Rechtbank Zeeland - West-Brabant oordeelt dat art. 12a lid 1 onderdeel a Wet VPB 1969 van toepassing is. Er is sprake van een belangenwijziging in de zin van art. 12a Wet VPB, en op het direct aan deze belangenwijziging voorafgaande tijdstip stond nog een HIR op de balans van X bv.

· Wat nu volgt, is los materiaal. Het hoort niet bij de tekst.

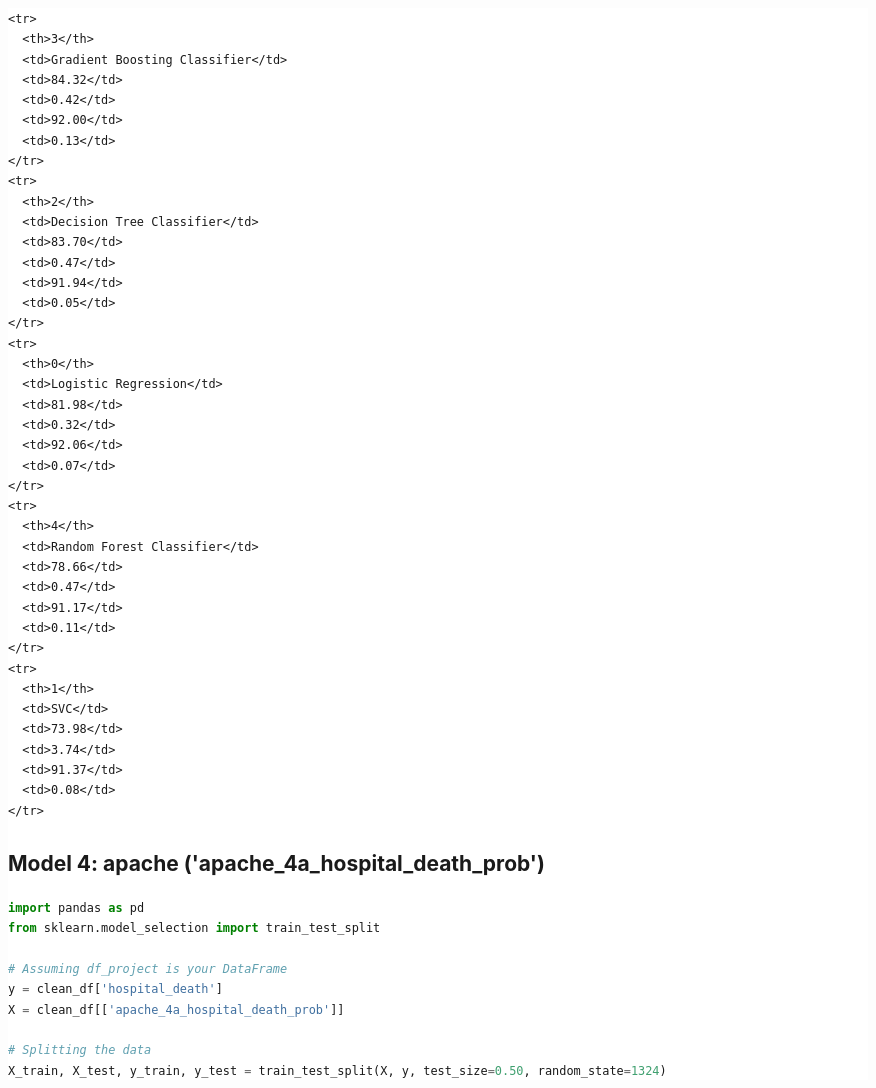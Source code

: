     <tr>
      <th>3</th>
      <td>Gradient Boosting Classifier</td>
      <td>84.32</td>
      <td>0.42</td>
      <td>92.00</td>
      <td>0.13</td>
    </tr>
    <tr>
      <th>2</th>
      <td>Decision Tree Classifier</td>
      <td>83.70</td>
      <td>0.47</td>
      <td>91.94</td>
      <td>0.05</td>
    </tr>
    <tr>
      <th>0</th>
      <td>Logistic Regression</td>
      <td>81.98</td>
      <td>0.32</td>
      <td>92.06</td>
      <td>0.07</td>
    </tr>
    <tr>
      <th>4</th>
      <td>Random Forest Classifier</td>
      <td>78.66</td>
      <td>0.47</td>
      <td>91.17</td>
      <td>0.11</td>
    </tr>
    <tr>
      <th>1</th>
      <td>SVC</td>
      <td>73.98</td>
      <td>3.74</td>
      <td>91.37</td>
      <td>0.08</td>
    </tr>
  </tbody>
</table>
</div>



## Model 4: apache ('apache_4a_hospital_death_prob') 


```python
import pandas as pd
from sklearn.model_selection import train_test_split

# Assuming df_project is your DataFrame
y = clean_df['hospital_death']
X = clean_df[['apache_4a_hospital_death_prob']]

# Splitting the data
X_train, X_test, y_train, y_test = train_test_split(X, y, test_size=0.50, random_state=1324)
```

Belanghebbende, X bv, verkoopt in 2009 haar onroerende zaken aan haar dga, A. Voor de boekwinst die zij daarbij behaalt, vormt X bv een HIR. Eind 2009 koopt X bv een deel van een onroerende zaak van B bv. Begin 2010 worden de aandelen X bv geleverd aan B bv. B bv levert vervolgens de onroerende zaak aan X bv. In haar VPB-aangifte 2009 boekt X bv een fors deel van de aankoopsom af op de HIR. De inspecteur corrigeert de VPB-aangifte 2009. Volgens hem kan X bv de boekwinst niet reserveren.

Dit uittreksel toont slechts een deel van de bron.